Starting with the line that contains "a greater duchy.」" and stopping after the line that contains "be too young…」", return each line below exactly as written, with no others.

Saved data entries
##############################

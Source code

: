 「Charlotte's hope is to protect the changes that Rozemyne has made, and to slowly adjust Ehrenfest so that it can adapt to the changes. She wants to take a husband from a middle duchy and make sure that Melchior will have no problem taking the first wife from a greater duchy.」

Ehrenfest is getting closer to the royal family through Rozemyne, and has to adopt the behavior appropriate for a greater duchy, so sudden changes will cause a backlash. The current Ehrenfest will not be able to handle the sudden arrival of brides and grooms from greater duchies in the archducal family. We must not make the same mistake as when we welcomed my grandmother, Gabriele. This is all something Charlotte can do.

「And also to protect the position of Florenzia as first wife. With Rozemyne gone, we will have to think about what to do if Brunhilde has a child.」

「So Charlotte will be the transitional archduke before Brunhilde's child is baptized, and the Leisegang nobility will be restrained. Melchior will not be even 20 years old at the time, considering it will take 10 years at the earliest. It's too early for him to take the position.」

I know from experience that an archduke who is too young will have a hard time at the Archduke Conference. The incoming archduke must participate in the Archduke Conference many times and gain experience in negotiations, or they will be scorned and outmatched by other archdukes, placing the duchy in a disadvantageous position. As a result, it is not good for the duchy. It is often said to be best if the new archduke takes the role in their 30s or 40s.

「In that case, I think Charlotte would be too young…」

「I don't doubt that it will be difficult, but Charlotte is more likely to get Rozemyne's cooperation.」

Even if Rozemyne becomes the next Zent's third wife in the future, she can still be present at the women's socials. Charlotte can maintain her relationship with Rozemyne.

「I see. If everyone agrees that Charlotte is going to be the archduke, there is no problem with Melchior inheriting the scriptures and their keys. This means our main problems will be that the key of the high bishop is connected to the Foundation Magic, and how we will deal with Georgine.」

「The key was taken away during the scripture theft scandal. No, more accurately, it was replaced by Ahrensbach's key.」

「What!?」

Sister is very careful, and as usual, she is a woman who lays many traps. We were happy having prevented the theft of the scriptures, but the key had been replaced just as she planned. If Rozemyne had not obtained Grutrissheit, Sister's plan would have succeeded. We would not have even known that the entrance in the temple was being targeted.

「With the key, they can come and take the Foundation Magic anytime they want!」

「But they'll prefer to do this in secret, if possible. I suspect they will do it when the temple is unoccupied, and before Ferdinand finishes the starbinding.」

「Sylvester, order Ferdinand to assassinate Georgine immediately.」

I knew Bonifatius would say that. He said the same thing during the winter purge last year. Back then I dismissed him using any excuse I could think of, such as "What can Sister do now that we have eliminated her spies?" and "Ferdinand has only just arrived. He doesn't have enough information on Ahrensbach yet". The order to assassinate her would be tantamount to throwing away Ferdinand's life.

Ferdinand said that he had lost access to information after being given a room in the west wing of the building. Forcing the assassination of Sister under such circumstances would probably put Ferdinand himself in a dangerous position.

##############################

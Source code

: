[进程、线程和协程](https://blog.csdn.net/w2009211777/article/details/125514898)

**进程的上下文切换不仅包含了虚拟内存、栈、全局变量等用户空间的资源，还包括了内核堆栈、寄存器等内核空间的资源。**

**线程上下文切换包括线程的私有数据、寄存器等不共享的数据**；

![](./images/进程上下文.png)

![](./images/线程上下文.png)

##############################

Solution for this task:
: 「Charlotte's hope is to protect the changes that Rozemyne has made, and to slowly adjust Ehrenfest so that it can adapt to the changes. She wants to take a husband from a middle duchy and make sure that Melchior will have no problem taking the first wife from a greater duchy.」

Ehrenfest is getting closer to the royal family through Rozemyne, and has to adopt the behavior appropriate for a greater duchy, so sudden changes will cause a backlash. The current Ehrenfest will not be able to handle the sudden arrival of brides and grooms from greater duchies in the archducal family. We must not make the same mistake as when we welcomed my grandmother, Gabriele. This is all something Charlotte can do.

「And also to protect the position of Florenzia as first wife. With Rozemyne gone, we will have to think about what to do if Brunhilde has a child.」

「So Charlotte will be the transitional archduke before Brunhilde's child is baptized, and the Leisegang nobility will be restrained. Melchior will not be even 20 years old at the time, considering it will take 10 years at the earliest. It's too early for him to take the position.」

I know from experience that an archduke who is too young will have a hard time at the Archduke Conference. The incoming archduke must participate in the Archduke Conference many times and gain experience in negotiations, or they will be scorned and outmatched by other archdukes, placing the duchy in a disadvantageous position. As a result, it is not good for the duchy. It is often said to be best if the new archduke takes the role in their 30s or 40s.

「In that case, I think Charlotte would be too young…」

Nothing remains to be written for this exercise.